[Saved data entries]
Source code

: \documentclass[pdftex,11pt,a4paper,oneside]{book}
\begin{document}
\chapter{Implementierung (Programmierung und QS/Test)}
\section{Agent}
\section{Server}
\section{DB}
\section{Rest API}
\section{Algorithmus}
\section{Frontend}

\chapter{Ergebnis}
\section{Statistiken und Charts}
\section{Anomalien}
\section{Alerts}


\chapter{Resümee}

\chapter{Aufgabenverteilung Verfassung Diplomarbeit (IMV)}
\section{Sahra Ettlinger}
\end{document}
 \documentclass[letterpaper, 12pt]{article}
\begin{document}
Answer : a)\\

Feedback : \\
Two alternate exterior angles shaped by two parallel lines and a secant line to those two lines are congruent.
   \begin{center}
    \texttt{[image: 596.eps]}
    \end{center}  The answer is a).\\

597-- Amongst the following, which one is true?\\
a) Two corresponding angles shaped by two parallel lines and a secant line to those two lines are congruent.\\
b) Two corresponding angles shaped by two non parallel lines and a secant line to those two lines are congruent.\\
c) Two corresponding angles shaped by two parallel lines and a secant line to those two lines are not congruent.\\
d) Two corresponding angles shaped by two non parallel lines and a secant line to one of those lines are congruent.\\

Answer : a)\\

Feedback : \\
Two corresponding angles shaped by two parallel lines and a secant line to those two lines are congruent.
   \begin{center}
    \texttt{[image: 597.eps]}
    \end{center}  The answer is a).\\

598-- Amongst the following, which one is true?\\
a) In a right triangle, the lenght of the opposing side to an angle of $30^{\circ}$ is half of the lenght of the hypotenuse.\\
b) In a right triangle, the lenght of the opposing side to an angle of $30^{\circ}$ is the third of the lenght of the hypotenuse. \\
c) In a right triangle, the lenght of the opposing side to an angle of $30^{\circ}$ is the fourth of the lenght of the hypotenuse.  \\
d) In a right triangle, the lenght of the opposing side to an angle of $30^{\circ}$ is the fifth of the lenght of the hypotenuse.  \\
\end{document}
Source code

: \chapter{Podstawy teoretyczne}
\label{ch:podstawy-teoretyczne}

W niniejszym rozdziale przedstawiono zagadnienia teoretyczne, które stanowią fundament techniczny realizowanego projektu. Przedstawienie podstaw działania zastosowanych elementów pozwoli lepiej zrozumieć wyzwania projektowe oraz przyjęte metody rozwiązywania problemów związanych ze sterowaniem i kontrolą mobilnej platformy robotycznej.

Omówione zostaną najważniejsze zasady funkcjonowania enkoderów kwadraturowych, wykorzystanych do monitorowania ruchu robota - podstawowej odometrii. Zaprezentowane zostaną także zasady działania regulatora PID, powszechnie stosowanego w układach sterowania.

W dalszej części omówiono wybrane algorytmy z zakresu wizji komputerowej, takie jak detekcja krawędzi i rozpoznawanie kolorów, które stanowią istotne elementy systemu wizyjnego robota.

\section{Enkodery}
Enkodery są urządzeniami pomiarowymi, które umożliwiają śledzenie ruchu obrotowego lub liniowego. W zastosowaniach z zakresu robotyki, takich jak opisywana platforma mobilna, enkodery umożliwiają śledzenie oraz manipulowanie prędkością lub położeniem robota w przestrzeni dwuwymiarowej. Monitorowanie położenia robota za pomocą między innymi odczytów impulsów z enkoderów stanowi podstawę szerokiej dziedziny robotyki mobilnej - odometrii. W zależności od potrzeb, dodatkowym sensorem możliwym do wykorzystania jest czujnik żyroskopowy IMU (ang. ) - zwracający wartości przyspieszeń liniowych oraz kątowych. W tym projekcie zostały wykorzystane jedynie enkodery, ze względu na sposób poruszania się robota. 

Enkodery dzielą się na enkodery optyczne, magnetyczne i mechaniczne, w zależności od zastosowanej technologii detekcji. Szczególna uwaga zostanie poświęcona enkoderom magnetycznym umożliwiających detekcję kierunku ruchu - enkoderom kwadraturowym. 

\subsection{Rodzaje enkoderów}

▸ **Work order**
Across the data, how many lines contain the string "true"? Only the number is wanted.

▸ **Exercise solution**
2